Retail, hospitality and leisure businesses have not been paying any rates during the pandemic, as part of a 15 month-long relief which runs to the end of June this year.

However, many businesses ineligible for reliefs have been appealing for discounts on their rates bills, arguing the pandemic represented a ‘material change of circumstance’ (MCC).

The government says that market-wide economic changes to property values, such as from COVID-19, can only be properly considered at general rates revaluations, and will therefore be legislating to rule out COVID-19 related MCC appeals.

Instead, the government will provide a £1.5 billion pot across the country that will be distributed according to which sectors have suffered most economically, rather than on the basis of falls in property values.
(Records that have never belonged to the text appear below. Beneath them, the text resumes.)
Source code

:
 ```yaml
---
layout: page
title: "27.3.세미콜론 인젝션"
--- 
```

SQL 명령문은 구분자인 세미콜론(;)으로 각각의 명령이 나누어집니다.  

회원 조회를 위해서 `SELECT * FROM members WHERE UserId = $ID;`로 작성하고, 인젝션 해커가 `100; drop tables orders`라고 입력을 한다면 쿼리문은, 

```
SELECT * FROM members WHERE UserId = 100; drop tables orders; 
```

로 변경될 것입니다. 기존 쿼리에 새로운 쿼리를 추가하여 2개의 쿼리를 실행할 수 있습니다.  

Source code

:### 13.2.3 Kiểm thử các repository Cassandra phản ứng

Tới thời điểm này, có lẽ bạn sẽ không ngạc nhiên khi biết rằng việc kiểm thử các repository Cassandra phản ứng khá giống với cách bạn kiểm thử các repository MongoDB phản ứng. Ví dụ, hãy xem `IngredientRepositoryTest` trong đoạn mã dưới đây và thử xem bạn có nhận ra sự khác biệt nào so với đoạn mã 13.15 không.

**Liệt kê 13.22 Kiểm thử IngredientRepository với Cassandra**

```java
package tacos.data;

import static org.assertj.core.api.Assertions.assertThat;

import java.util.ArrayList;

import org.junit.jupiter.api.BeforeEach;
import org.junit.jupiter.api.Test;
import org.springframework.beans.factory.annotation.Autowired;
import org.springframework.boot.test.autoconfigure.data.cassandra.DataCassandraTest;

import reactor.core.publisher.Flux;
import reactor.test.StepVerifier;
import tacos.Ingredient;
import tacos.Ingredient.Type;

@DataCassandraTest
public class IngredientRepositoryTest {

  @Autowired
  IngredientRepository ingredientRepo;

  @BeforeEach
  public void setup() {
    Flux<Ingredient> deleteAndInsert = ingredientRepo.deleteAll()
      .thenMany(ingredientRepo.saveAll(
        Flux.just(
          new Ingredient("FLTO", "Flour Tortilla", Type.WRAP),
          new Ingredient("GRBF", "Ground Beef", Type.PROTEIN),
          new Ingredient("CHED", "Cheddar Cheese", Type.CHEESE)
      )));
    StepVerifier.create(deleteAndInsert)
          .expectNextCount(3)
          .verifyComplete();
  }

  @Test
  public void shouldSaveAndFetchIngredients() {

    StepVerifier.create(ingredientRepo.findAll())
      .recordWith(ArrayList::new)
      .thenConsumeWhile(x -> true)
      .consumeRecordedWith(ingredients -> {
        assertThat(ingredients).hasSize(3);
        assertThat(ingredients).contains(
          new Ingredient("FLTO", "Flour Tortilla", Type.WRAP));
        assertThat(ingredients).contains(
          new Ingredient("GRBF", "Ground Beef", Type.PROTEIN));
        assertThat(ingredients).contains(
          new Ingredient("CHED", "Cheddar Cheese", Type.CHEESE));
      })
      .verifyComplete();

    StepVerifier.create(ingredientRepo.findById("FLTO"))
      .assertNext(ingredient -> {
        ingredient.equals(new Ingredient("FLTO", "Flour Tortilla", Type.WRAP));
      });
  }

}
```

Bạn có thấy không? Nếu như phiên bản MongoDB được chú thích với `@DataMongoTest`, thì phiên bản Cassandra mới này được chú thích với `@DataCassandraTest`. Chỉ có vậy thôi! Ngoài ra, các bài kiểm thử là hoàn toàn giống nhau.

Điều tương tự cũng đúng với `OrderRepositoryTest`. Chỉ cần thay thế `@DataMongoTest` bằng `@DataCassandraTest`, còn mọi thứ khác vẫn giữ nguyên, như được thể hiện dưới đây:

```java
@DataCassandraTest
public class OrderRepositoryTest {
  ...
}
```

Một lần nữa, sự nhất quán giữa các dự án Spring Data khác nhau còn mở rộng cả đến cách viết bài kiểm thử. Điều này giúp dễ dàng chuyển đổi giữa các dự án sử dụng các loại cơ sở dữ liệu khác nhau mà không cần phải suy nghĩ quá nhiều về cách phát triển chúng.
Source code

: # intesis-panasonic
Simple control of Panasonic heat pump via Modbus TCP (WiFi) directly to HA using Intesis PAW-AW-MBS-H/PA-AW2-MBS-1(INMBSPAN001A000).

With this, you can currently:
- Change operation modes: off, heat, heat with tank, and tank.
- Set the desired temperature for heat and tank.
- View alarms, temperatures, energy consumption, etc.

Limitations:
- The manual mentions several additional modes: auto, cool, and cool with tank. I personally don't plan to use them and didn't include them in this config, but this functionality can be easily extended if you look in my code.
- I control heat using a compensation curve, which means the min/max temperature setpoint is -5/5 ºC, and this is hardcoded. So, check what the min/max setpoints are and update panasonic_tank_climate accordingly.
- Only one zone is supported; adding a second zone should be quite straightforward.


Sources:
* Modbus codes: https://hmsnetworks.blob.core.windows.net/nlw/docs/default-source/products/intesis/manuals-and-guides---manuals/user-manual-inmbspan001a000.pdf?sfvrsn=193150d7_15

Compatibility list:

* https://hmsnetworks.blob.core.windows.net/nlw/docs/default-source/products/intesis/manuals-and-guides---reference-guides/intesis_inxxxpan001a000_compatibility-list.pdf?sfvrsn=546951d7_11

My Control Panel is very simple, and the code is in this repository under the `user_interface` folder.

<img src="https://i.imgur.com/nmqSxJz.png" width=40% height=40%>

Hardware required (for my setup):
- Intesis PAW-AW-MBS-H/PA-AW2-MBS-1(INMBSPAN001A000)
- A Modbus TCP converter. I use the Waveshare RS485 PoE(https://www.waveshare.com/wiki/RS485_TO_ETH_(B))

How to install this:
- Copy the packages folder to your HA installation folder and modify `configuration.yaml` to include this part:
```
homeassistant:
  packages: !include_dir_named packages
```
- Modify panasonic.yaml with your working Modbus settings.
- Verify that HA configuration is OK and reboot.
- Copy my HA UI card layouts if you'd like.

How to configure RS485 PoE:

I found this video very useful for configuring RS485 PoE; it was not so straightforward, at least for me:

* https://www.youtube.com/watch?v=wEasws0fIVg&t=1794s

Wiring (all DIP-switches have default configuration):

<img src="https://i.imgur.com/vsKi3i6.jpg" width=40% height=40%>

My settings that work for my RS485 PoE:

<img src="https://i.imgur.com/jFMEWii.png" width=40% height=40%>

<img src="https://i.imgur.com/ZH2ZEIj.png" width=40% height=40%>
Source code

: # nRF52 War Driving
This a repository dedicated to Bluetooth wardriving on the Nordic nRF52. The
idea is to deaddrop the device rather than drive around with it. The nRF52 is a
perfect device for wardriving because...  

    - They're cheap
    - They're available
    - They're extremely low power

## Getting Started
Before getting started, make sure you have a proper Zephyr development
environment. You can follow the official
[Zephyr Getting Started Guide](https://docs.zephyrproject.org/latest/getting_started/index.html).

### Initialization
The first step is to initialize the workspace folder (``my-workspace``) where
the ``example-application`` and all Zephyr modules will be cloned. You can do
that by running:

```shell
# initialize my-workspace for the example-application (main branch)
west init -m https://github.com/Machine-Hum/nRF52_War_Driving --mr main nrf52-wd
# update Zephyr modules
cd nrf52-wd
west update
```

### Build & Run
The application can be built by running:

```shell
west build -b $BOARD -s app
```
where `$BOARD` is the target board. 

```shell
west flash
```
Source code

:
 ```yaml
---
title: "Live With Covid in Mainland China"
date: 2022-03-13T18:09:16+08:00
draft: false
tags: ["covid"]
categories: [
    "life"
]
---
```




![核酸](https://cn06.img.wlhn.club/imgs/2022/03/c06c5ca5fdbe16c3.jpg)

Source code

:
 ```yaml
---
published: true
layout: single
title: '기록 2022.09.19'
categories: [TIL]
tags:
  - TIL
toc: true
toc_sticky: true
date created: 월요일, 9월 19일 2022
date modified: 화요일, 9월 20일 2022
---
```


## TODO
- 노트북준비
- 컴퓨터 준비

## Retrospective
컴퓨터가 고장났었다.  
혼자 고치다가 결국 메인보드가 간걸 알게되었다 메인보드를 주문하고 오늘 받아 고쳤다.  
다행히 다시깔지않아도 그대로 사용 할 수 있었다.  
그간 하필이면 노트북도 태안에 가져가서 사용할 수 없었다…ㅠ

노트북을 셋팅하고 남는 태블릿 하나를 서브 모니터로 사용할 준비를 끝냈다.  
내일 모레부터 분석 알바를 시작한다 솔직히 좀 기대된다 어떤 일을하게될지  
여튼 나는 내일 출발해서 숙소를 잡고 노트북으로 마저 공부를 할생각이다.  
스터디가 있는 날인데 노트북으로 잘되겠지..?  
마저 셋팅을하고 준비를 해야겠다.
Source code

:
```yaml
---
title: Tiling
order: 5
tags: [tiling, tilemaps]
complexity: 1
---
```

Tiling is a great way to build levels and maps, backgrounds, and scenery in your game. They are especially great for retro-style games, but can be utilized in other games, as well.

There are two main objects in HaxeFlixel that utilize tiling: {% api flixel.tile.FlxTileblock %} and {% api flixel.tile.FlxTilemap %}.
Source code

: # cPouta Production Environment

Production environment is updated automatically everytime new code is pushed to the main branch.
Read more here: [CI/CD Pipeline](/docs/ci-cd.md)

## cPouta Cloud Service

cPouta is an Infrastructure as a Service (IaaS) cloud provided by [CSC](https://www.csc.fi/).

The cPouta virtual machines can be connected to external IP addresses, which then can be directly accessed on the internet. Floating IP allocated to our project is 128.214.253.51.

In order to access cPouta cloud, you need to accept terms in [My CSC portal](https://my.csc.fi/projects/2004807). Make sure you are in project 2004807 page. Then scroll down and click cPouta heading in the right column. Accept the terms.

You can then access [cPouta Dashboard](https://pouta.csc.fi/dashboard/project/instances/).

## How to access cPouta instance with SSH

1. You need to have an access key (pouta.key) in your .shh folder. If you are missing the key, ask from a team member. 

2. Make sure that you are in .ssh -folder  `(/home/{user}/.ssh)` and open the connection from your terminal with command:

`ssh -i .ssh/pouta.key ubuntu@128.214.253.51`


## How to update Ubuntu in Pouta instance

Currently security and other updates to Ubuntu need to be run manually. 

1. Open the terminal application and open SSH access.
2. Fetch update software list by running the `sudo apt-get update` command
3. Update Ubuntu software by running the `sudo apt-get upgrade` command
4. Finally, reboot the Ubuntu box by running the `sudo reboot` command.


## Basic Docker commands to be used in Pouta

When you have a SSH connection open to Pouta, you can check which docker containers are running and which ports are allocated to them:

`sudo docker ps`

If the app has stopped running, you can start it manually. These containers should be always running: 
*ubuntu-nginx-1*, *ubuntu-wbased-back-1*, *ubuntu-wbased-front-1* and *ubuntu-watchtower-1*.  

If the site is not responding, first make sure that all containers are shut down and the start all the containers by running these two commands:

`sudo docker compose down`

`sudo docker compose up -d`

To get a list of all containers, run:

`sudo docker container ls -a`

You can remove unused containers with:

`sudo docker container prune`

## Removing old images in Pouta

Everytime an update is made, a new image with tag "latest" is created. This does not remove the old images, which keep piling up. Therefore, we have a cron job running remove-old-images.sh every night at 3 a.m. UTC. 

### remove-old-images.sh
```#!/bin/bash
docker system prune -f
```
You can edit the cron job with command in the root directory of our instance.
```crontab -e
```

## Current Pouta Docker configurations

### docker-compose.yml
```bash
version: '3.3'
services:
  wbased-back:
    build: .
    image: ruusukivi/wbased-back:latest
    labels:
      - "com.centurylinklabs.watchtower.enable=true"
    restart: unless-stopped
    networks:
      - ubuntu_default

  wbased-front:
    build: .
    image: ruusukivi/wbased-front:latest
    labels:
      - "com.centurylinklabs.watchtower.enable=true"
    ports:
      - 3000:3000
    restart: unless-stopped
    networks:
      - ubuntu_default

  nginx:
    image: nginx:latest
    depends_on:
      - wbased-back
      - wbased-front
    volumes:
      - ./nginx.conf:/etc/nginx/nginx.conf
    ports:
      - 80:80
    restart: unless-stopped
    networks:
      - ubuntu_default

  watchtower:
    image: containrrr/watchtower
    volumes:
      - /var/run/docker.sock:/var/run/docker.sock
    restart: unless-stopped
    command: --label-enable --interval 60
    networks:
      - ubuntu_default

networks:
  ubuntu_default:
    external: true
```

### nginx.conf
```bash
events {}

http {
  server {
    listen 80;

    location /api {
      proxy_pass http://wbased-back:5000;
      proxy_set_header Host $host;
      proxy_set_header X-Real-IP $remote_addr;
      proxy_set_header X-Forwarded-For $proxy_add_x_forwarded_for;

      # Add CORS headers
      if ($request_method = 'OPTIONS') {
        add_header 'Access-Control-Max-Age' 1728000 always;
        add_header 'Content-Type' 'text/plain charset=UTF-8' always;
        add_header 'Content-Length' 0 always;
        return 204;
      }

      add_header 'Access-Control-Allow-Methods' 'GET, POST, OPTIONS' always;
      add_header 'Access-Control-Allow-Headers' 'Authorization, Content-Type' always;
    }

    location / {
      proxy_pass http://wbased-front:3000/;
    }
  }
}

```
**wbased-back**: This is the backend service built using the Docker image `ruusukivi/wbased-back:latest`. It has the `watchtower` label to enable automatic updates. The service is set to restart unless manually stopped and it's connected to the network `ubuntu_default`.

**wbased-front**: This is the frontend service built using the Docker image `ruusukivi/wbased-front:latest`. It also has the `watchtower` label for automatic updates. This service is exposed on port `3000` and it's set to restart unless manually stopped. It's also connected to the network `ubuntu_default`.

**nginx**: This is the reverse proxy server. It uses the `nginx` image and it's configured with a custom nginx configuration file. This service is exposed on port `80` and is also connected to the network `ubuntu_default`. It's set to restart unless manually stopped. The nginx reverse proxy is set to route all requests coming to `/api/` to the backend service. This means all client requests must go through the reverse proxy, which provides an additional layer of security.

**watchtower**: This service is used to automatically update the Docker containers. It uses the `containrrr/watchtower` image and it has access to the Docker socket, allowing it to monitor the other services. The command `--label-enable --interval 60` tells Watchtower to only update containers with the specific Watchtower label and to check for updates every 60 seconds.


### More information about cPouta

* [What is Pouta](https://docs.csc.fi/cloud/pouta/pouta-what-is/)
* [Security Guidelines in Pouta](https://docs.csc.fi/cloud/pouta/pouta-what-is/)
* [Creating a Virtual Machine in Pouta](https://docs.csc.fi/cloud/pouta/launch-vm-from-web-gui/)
It says this will ensure the support is provided to businesses in England in the fastest and fairest way possible.

Chancellor of the Exchequer Rishi Sunak said:

‘Our priority throughout this crisis has been to protect jobs and livelihoods. Providing this extra support will get cash to businesses who need it most, quickly and fairly.

‘By providing more targeted support than the business rates appeals system, our approach will help protect and support jobs in businesses across the country, providing a further boost as we reopen the economy, emerge from this crisis, and build back better.’